The Michigan Supreme Court has closed a file on a proposed amendment described in a staff comment as follows:
This proposed amendment of MCR 6.302 would reinsert a requirement that a court advise a defendant who pleads guilty that the defendant’s maximum possible prison sentence may be longer than the maximum possible prison sentence for a particular offense if the defendant falls within the parameters of the habitual offender statute (MCL 769.13). The statute allows a prosecutor to notify the defendant that the prosecutor intends to seek an enhanced sentence after the defendant pleads guilty.

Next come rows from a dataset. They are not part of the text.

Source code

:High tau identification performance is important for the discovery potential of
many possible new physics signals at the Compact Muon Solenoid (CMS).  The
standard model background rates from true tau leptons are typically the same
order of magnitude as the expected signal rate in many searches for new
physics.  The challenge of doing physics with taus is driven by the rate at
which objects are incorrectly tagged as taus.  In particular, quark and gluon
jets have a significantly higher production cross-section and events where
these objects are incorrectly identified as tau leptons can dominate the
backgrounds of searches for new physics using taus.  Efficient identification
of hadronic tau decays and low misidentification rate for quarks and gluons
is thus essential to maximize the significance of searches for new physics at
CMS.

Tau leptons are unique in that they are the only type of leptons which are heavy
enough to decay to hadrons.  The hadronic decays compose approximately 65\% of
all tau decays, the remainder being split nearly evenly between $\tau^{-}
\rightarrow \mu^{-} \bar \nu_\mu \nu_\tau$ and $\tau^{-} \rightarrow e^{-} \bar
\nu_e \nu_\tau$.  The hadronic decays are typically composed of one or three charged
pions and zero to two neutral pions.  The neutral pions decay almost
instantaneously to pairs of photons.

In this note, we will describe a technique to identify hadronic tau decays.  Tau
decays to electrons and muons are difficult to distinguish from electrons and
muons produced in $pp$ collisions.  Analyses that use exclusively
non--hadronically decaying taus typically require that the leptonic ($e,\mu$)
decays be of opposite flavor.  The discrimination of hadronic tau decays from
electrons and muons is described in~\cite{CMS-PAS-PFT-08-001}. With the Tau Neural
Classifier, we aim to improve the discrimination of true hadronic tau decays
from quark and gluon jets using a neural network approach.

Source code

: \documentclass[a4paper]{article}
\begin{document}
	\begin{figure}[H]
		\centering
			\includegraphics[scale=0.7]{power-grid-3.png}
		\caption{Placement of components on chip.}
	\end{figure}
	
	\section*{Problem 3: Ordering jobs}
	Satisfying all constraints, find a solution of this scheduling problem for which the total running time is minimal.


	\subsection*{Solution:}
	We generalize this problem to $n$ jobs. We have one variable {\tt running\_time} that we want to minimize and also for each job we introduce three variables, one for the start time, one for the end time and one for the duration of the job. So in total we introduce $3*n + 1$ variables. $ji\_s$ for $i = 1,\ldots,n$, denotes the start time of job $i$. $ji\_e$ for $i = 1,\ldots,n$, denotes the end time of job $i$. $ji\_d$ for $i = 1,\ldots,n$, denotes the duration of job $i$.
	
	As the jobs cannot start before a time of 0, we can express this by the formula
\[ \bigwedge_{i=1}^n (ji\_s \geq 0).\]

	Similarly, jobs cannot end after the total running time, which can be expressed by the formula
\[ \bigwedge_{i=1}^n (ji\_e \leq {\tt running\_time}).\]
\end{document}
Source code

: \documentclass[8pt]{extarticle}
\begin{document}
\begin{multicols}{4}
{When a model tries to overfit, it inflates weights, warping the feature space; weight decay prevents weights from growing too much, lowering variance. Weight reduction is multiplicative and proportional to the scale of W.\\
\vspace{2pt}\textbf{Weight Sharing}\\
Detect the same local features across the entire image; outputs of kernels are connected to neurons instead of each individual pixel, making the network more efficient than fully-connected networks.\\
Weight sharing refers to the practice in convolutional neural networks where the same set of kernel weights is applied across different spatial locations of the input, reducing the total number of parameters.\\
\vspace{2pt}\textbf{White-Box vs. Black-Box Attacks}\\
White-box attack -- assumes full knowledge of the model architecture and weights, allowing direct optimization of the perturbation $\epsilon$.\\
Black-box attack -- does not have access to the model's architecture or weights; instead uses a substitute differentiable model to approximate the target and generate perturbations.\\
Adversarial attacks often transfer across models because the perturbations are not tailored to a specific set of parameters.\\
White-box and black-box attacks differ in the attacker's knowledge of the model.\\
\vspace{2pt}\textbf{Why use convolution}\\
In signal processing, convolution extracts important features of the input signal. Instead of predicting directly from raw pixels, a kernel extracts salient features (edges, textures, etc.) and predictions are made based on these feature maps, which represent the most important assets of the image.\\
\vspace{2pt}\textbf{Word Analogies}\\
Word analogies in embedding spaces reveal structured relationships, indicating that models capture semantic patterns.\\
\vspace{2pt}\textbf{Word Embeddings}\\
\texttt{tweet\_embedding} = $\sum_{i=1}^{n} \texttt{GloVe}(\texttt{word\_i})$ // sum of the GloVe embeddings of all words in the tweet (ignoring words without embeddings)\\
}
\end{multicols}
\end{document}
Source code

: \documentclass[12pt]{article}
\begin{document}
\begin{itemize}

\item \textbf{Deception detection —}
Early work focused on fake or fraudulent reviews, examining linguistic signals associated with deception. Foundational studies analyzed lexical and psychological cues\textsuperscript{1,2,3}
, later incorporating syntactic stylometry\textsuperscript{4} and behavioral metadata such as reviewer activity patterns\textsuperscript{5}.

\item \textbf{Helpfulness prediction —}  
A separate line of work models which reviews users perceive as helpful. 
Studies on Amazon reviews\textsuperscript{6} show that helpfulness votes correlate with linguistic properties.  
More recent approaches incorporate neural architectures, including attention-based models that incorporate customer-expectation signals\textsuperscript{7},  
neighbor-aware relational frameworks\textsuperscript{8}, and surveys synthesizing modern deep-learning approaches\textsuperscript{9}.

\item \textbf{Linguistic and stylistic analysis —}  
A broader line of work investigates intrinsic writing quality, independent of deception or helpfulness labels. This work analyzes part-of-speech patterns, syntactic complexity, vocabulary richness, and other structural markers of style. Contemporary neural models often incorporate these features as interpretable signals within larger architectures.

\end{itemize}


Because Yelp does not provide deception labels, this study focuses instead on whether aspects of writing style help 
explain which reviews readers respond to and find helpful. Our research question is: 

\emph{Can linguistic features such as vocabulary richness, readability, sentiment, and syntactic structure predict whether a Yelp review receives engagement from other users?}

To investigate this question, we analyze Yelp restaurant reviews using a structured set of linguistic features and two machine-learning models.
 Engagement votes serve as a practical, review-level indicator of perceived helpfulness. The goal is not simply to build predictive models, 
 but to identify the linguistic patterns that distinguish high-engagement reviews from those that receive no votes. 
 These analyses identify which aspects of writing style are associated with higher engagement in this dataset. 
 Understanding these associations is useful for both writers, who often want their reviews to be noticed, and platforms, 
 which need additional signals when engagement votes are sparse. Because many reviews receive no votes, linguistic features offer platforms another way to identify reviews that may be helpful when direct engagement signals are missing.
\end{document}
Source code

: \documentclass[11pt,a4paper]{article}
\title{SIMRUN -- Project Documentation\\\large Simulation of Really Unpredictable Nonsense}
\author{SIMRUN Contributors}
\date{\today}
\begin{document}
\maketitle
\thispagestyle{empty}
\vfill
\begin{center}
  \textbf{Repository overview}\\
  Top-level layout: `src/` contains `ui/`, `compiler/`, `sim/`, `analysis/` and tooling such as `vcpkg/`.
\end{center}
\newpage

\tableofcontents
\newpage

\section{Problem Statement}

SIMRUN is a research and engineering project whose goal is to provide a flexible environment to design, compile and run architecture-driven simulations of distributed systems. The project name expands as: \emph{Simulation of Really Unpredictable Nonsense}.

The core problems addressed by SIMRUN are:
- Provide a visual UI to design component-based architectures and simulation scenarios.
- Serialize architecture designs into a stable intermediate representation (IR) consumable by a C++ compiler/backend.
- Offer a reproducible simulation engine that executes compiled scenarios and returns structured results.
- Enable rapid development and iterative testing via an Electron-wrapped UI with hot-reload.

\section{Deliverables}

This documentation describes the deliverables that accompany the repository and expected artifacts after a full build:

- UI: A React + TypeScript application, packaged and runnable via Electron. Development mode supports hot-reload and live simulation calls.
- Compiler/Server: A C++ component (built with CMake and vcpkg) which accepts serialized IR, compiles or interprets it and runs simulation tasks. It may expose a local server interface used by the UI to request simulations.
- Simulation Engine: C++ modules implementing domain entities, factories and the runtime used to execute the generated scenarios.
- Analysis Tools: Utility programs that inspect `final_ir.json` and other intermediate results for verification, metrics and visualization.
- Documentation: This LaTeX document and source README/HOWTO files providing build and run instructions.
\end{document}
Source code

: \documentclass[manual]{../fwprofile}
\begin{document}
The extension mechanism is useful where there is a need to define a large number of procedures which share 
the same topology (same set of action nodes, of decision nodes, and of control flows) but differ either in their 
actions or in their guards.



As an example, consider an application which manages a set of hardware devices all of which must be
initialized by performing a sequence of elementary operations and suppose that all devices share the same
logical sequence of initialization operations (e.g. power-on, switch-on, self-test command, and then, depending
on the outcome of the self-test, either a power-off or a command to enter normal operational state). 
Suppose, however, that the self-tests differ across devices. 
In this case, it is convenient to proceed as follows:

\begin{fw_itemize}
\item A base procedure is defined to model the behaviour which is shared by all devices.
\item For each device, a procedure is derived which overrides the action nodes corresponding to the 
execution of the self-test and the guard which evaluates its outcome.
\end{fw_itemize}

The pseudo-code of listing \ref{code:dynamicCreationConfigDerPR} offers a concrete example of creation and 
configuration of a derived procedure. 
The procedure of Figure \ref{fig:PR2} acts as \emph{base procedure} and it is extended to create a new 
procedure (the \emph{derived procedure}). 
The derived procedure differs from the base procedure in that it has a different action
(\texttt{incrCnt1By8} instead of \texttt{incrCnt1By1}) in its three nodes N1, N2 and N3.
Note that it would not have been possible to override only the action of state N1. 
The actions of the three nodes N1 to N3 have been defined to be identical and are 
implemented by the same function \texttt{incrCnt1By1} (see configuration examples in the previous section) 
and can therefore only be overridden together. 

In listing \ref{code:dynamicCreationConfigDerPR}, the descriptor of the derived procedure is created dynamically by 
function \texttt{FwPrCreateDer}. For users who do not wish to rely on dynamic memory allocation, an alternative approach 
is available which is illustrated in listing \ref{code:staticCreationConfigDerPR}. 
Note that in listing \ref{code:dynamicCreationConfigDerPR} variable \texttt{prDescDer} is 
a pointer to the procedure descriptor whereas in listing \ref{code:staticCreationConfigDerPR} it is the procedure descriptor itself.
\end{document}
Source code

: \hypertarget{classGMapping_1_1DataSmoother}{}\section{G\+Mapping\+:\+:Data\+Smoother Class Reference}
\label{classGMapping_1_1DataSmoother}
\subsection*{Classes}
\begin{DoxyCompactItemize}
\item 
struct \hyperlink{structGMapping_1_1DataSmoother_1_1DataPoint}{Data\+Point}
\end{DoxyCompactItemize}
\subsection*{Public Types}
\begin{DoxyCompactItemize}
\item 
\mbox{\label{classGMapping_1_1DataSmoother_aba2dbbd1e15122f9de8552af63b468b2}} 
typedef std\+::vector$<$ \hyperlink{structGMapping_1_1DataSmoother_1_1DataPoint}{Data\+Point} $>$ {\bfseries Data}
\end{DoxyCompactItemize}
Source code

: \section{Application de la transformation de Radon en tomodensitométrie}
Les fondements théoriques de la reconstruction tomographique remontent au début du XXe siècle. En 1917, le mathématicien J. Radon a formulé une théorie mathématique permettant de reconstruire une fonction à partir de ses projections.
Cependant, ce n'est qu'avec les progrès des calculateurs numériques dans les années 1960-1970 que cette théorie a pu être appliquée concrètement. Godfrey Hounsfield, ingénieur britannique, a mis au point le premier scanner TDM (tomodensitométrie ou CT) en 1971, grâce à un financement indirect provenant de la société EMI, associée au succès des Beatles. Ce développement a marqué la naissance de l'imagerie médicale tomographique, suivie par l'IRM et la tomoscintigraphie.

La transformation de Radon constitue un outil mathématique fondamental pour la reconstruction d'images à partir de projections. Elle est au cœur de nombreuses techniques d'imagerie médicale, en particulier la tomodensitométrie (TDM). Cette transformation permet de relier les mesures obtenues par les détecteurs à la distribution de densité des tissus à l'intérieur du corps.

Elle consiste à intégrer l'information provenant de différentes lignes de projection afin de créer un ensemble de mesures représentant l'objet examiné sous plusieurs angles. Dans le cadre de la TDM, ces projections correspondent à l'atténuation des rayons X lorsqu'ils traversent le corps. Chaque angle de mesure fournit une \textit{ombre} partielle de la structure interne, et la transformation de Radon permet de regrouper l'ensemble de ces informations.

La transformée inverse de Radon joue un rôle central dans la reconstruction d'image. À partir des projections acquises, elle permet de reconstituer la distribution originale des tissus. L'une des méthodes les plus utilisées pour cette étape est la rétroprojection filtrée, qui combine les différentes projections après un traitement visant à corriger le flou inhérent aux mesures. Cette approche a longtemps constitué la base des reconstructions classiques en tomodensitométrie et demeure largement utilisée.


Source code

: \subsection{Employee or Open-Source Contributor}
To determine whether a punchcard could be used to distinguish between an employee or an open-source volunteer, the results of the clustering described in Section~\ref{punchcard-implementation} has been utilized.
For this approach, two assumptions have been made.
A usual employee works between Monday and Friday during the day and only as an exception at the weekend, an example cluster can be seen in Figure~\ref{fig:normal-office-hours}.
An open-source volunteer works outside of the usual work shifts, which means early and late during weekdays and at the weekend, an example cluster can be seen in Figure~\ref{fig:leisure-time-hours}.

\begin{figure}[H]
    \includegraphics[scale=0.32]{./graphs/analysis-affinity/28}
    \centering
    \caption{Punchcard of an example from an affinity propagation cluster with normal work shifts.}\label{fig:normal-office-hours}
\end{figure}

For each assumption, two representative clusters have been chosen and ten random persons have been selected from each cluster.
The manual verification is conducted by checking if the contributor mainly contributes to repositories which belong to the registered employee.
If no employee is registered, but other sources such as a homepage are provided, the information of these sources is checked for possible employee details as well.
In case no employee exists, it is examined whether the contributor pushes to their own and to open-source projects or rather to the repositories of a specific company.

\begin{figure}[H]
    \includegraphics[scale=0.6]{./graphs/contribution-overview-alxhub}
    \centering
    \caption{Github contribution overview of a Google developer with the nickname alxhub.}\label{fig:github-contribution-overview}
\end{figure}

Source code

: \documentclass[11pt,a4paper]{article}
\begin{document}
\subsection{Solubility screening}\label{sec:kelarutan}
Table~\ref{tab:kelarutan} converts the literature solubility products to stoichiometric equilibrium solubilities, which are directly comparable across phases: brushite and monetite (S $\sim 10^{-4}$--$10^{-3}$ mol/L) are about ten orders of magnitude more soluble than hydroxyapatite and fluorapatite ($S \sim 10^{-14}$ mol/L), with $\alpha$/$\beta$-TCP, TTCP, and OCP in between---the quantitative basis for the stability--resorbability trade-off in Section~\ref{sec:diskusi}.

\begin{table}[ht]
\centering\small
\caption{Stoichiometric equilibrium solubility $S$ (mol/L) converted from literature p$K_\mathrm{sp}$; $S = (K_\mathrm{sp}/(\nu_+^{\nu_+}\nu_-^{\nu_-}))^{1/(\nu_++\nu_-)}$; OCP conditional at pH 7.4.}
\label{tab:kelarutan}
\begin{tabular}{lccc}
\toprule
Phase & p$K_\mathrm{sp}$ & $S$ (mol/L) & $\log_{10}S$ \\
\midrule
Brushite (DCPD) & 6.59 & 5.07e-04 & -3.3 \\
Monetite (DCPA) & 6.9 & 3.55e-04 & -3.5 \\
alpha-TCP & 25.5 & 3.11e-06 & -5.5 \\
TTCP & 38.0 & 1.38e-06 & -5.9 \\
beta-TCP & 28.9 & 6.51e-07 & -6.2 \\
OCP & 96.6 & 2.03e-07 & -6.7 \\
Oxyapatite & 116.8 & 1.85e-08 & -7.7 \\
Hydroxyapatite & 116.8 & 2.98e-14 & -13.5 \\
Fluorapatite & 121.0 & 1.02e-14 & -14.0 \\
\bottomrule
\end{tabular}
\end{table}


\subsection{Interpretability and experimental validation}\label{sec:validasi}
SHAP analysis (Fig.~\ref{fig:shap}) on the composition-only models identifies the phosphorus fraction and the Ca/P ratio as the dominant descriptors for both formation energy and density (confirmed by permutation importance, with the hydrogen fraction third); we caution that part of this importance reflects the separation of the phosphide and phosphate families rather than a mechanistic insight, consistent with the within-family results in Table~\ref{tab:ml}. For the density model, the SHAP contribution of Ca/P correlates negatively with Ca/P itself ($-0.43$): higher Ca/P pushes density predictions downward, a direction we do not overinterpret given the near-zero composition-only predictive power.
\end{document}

Thus, the sentence range given by the court may not take into account any sentence enhancement at the plea hearing.
The State Bar of Michigan opposed the proposed published amendment, noting that the proposal prompted considerable debate within the criminal law community. Some attorneys were concerned that the proposed amendment could, in practice, prompt a defendant to delay his or her guilty plea until 22 days after arraignment in circuit court to preclude a subsequent habitual offender notice. Other attorneys want to afford stronger protections to a defendant if a habitual offender notice is filed after a guilty plea. Prosecutors and defense attorneys alike wanted to ensure that a defendant was fully aware of any plea implications. Everyone recognizes the statutory authority for a prosecutor to file a habitual offender notice up to 21 days after a defendant’s arraignment in circuit court. However, instances where a defendant enters a guilty plea and is subsequently charged as a habitual offender seem to occur infrequently.
Justices Marilyn Kelly and Michael Cavanagh said that they would amend the rule to require the trial court judge to advise a defendant who pleads guilty that the defendant’s maximum sentence may be longer than the maximum possible prison sentence for the offense if the defendant is subject to the habitual offender statute (MCL 769.13).